The deeper we look, we can see a Shaman’s presence everywhere; Ovid, Shakespeare, and our day-to-day life.  Our very own personal dreams could be guides to the spirit world if we so choose to do so.  Carlos Castaneda has laid out a blueprint on how to this in his books where he was taught by Don Juan and the most poignant one: The Art of Dreaming.

            Ted Hughes calls Shakespeare’s Venus and Adonis as a shamanic initiation dream and says, “It would be an interesting and not particularly difficult experiment to narrate the plot and details of Venus and Adonis to various primitive groups, or at least to groups that still hang on to their old ways of dealing with the supernatural.  They would all recognize this poem as a classic example of the dream of spontaneous shamanic initiation, the dream of ‘the call,” (Hughes, 97).  Shakespeare, whether knowingly or not, wrote about the Shamanic world as if he was the psychopomp of the day and was our guide.  Perhaps Shakespeare’s greatest creation of this sort was Prospero.
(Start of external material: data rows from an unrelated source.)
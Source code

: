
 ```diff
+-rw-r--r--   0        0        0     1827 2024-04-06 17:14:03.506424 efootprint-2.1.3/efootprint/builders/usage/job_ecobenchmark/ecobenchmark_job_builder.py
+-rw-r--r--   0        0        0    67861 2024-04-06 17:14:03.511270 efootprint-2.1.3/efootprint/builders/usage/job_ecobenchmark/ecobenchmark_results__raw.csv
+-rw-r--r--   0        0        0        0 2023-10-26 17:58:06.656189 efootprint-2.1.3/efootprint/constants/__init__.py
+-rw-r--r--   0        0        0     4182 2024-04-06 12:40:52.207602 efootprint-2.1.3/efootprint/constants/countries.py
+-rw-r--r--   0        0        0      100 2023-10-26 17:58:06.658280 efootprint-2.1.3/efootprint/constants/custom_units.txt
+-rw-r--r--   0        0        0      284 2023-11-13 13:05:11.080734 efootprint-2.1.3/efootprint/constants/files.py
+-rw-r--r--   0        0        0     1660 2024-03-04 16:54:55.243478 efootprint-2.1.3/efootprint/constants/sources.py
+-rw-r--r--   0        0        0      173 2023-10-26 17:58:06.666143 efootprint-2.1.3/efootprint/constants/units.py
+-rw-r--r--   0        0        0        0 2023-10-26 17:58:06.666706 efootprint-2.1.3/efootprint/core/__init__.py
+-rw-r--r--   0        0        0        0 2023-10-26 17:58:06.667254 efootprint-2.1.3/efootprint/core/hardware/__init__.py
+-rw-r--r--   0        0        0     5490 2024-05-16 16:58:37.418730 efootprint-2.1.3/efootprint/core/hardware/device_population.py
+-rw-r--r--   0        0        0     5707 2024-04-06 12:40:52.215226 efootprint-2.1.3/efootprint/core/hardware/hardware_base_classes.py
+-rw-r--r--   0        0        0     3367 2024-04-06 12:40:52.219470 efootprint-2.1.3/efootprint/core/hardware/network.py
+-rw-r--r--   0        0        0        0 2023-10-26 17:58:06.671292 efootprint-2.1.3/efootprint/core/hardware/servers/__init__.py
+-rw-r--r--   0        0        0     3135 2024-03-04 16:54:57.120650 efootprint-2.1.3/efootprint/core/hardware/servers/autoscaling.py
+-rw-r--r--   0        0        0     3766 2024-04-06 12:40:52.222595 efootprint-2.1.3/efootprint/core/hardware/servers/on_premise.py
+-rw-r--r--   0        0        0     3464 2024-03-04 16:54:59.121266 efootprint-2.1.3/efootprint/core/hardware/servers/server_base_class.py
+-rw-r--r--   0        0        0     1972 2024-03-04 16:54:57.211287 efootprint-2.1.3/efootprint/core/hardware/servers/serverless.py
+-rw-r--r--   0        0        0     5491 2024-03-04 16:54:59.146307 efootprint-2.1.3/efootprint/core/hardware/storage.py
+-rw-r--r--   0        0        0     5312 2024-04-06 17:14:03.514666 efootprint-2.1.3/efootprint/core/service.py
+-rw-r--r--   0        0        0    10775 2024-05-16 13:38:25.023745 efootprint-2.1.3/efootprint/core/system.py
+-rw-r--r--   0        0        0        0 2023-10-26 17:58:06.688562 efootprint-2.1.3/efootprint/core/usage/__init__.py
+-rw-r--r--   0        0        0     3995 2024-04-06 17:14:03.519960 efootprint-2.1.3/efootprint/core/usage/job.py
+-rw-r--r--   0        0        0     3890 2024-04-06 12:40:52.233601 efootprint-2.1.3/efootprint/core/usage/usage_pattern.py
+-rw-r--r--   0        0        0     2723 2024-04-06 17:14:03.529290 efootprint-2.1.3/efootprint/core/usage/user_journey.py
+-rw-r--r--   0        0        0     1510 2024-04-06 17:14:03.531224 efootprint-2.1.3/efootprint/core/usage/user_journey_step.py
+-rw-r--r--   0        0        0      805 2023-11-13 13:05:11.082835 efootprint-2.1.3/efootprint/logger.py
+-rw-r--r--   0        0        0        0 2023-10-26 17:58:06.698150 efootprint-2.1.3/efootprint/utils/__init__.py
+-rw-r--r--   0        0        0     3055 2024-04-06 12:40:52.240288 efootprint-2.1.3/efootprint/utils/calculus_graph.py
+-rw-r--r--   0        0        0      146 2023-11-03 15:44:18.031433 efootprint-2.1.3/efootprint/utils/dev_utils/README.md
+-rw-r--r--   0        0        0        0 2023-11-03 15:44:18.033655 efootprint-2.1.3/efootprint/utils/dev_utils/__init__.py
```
            The Tempest opens with a storm that is a creation by Prospero and Ariel.  Prospero shows us that he can control two of the cosmic zones in the beginning; the sky and the earth by staging a storm to cause the ship rack and put his master plan to work, revenge.  Miranda pleads with her father Prospero, “If by your art (magic), my dearest father, you have put the wild waters in this roar, allay them,”(I.II).   Prospero consoles his daughter and then she helps him take off his magic robe.

            Many Shamans have certain costumes they wear when shamanzing.  They also use drums, scepters, music, and a guide or teacher to help them learn the ways to communicate with the spiritual world.  Prospero has his magic robe, his scepter, and his books.  According to Caliban, Prospero is nothing without his books.  Prospero seemed to have his “call” to books.  His initiation was in putting all of his time and efforts into studying his magic books rather than ruling his dukedom.  Prospero’s banishment with a couple of books allowed him to perfect his magic so that he would one day have his revenge.  Yet, Prospero must have had some hope in life by naming his daughter Miranda, Latin for wonderful.  Prospero did not pass his art or magic down to his daughter, instead he raised her and cared for her.  He also tried being kind to Caliban until Caliban tried raping Miranda.

            This is another trait from Shamanism, Prospero did not just perform magic all the time in a state of ecstasy, but he was the leader and ruler of the community, albeit the community of two others on an island.

            Though Prospero does not teach his magic to Miranda, he uses it on her to help her remember her past.  When he asks her what she remembers about the past, she replies, “Tis far off, and rather like a dream than an assurance that me remembrance warrants,” (I.II).  Prospero has the ability to make sleep come over Miranda and put her in a state of dreaming.  When Ariel enters while Miranda is sleeping, not only does Prospero communicate with spirits, he enslaves them, as Ariel is his slave until he/she does the last job, and then Ariel will have his/her freedom.  With the aid of Ariel, Prospero calls on Jove’s lightnings and Neptune’s waves to make the tempest and rack the ship.  Prospero is the Chapello of the island and pulls all the strings.  He is the puppet master and has his spirit Ariel lead Alonso, Sebastian, Antonio, and Gonzalo right to him. 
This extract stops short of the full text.